Before you decide to cut your own hair, try doing your own bangs or trims for a while!

It’s not as radical as going for an entire cut but it will help you get to know your hair better and give you that much needed experience!

Also, the best thing to do is look up a few tips for cutting your own hair!

 

2.  Get Someone To Seat With You Whilst You Cut

 

If this is the first time that you’re cutting your own hair, ask someone to be there with you.

Maybe they don’t need to do it for you or actually help you, but it’s always good to have a second opinion.

Having someone there will be helpful because they can let you know if you’re messing up.

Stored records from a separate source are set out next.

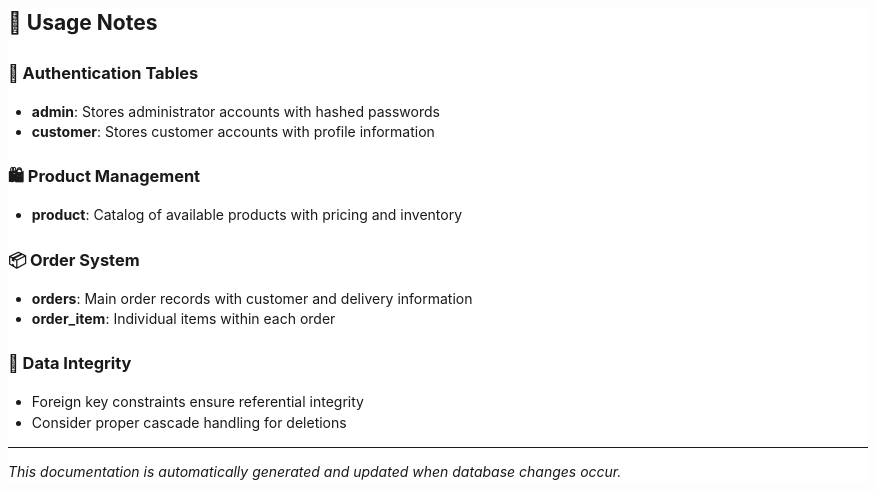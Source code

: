 ## 📝 Usage Notes

### 🔐 Authentication Tables
- **admin**: Stores administrator accounts with hashed passwords
- **customer**: Stores customer accounts with profile information

### 🛍️ Product Management
- **product**: Catalog of available products with pricing and inventory

### 📦 Order System
- **orders**: Main order records with customer and delivery information
- **order_item**: Individual items within each order

### 🔧 Data Integrity
- Foreign key constraints ensure referential integrity
- Consider proper cascade handling for deletions

---

*This documentation is automatically generated and updated when database changes occur.*
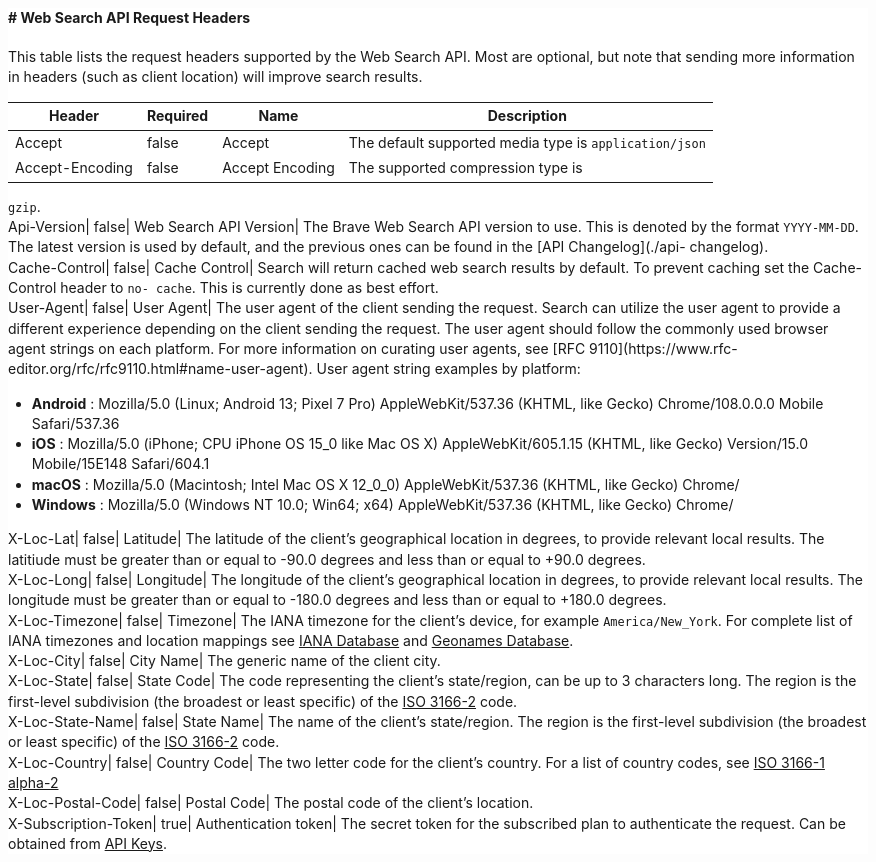 #### # Web Search API Request Headers

This table lists the request headers supported by the Web Search API. Most are
optional, but note that sending more information in headers (such as client
location) will improve search results.

Header| Required| Name| Description  
---|---|---|---  
Accept| false| Accept|  The default supported media type is `application/json`  
Accept-Encoding| false| Accept Encoding|  The supported compression type is
`gzip`.  
Api-Version| false| Web Search API Version|  The Brave Web Search API version
to use. This is denoted by the format `YYYY-MM-DD`. The latest version is used
by default, and the previous ones can be found in the [API Changelog](./api-
changelog).  
Cache-Control| false| Cache Control|  Search will return cached web search
results by default. To prevent caching set the Cache-Control header to `no-
cache`. This is currently done as best effort.  
User-Agent| false| User Agent|  The user agent of the client sending the
request. Search can utilize the user agent to provide a different experience
depending on the client sending the request. The user agent should follow the
commonly used browser agent strings on each platform. For more information on
curating user agents, see [RFC 9110](https://www.rfc-
editor.org/rfc/rfc9110.html#name-user-agent). User agent string examples by
platform:

  * **Android** : Mozilla/5.0 (Linux; Android 13; Pixel 7 Pro) AppleWebKit/537.36 (KHTML, like Gecko) Chrome/108.0.0.0 Mobile Safari/537.36
  * **iOS** : Mozilla/5.0 (iPhone; CPU iPhone OS 15_0 like Mac OS X) AppleWebKit/605.1.15 (KHTML, like Gecko) Version/15.0 Mobile/15E148 Safari/604.1
  * **macOS** : Mozilla/5.0 (Macintosh; Intel Mac OS X 12_0_0) AppleWebKit/537.36 (KHTML, like Gecko) Chrome/
  * **Windows** : Mozilla/5.0 (Windows NT 10.0; Win64; x64) AppleWebKit/537.36 (KHTML, like Gecko) Chrome/

  
X-Loc-Lat| false| Latitude|  The latitude of the client’s geographical
location in degrees, to provide relevant local results. The latitiude must be
greater than or equal to -90.0 degrees and less than or equal to +90.0
degrees.  
X-Loc-Long| false| Longitude|  The longitude of the client’s geographical
location in degrees, to provide relevant local results. The longitude must be
greater than or equal to -180.0 degrees and less than or equal to +180.0
degrees.  
X-Loc-Timezone| false| Timezone|  The IANA timezone for the client’s device,
for example `America/New_York`. For complete list of IANA timezones and
location mappings see [IANA Database](https://www.iana.org/time-zones) and
[Geonames Database](https://download.geonames.org/export/dump/).  
X-Loc-City| false| City Name|  The generic name of the client city.  
X-Loc-State| false| State Code|  The code representing the client’s
state/region, can be up to 3 characters long. The region is the first-level
subdivision (the broadest or least specific) of the [ISO
3166-2](https://en.wikipedia.org/wiki/ISO_3166-2) code.  
X-Loc-State-Name| false| State Name|  The name of the client’s state/region.
The region is the first-level subdivision (the broadest or least specific) of
the [ISO 3166-2](https://en.wikipedia.org/wiki/ISO_3166-2) code.  
X-Loc-Country| false| Country Code|  The two letter code for the client’s
country. For a list of country codes, see [ISO 3166-1
alpha-2](https://en.wikipedia.org/wiki/ISO_3166-1_alpha-2)  
X-Loc-Postal-Code| false| Postal Code|  The postal code of the client’s
location.  
X-Subscription-Token| true| Authentication token|  The secret token for the
subscribed plan to authenticate the request. Can be obtained from [API
Keys](/app/keys).  
  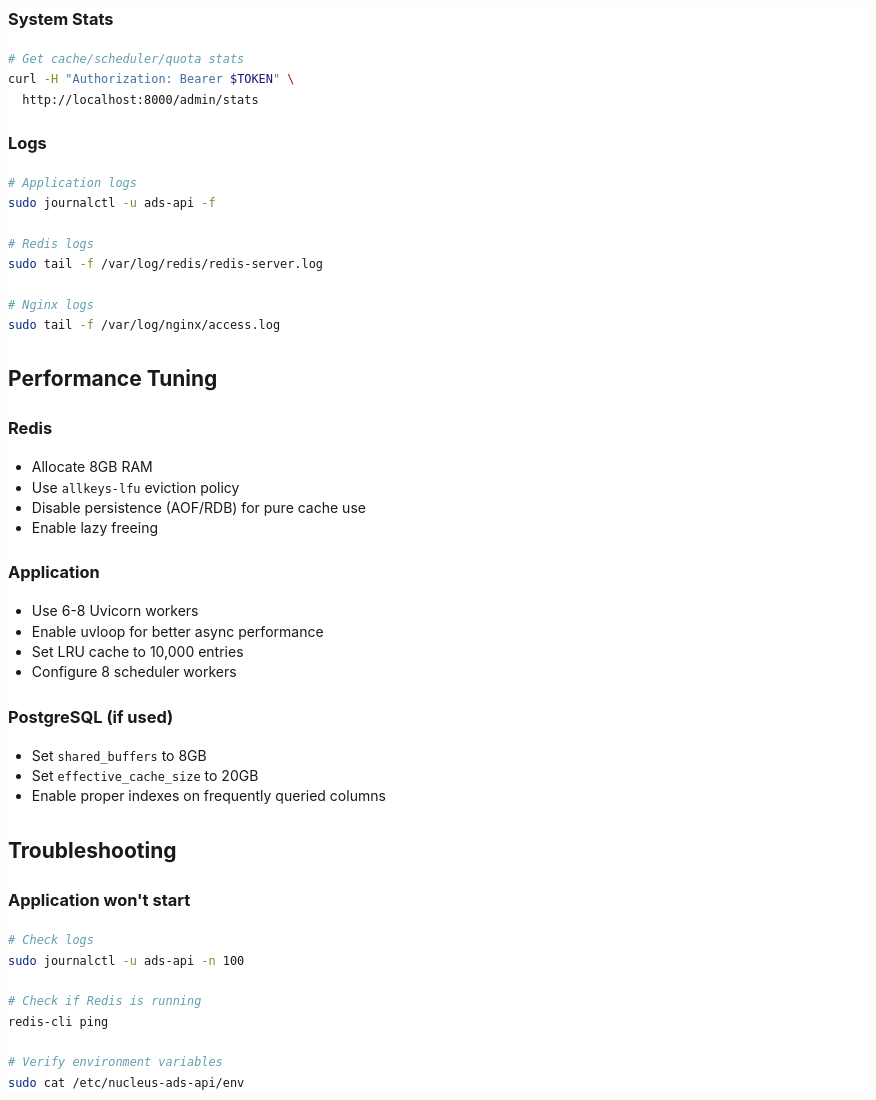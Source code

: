 ### System Stats

```bash
# Get cache/scheduler/quota stats
curl -H "Authorization: Bearer $TOKEN" \
  http://localhost:8000/admin/stats
```

### Logs

```bash
# Application logs
sudo journalctl -u ads-api -f

# Redis logs
sudo tail -f /var/log/redis/redis-server.log

# Nginx logs
sudo tail -f /var/log/nginx/access.log
```

## Performance Tuning

### Redis

- Allocate 8GB RAM
- Use `allkeys-lfu` eviction policy
- Disable persistence (AOF/RDB) for pure cache use
- Enable lazy freeing

### Application

- Use 6-8 Uvicorn workers
- Enable uvloop for better async performance
- Set LRU cache to 10,000 entries
- Configure 8 scheduler workers

### PostgreSQL (if used)

- Set `shared_buffers` to 8GB
- Set `effective_cache_size` to 20GB
- Enable proper indexes on frequently queried columns

## Troubleshooting

### Application won't start

```bash
# Check logs
sudo journalctl -u ads-api -n 100

# Check if Redis is running
redis-cli ping

# Verify environment variables
sudo cat /etc/nucleus-ads-api/env
```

They can let you know if you’re not doing an even job and in the end they can tell you how you did.

 

 

3.  Invest in the Right Hair Clippers And Accessories

 

Invest in the right Hair Clippers And Accessories that will help you get the job done

If you’re planning to reduce your living costs by learning how to cut your own hair you should definitely invest in a few must-have tools such as the right hair clippers and accessories.

Paying a few extra dollars for a good clipper, such as the Wahl Senior will help produce a better result.

For a good trimmer, we recommend the Andis T-Outliner. Together, these will set you back around 100 bucks, but they’ll give you years of use and you’ll recover the cost from saving cash spent at the barber shop.

You may think that all hair clippers are the same…. but that’s not the case…

The right tools won’t only make the process much easier and hassle free but prevent damage to your hair as well.

This especially goes for hair clippers because pro tools deliver clean cuts, can’t go blunt and won’t make your hair split.

 

 

4.  Gather everything you need together

Now that you know what you want, it’s time to gather your tools. You will need:

  •     a big mirror
  •     a pair of scissors
  •     an electric clipper
  •     (optional) someone to assist you the first time
  •     good lightning
  •     a standing mirror (set it up such that you can see the back of your head through the wall mirror)

 

5. Get Ready.

 

To achieve best results, it’s helpful to start with a clean, dry head of hair.

Hair that has products in it or hair that is flat due to sleeping or wearing a hat will be more difficult to cut evenly.

It will also be helpful to have a hand mirror or a swing arm vanity mirror (this will allow you to keep both hands free).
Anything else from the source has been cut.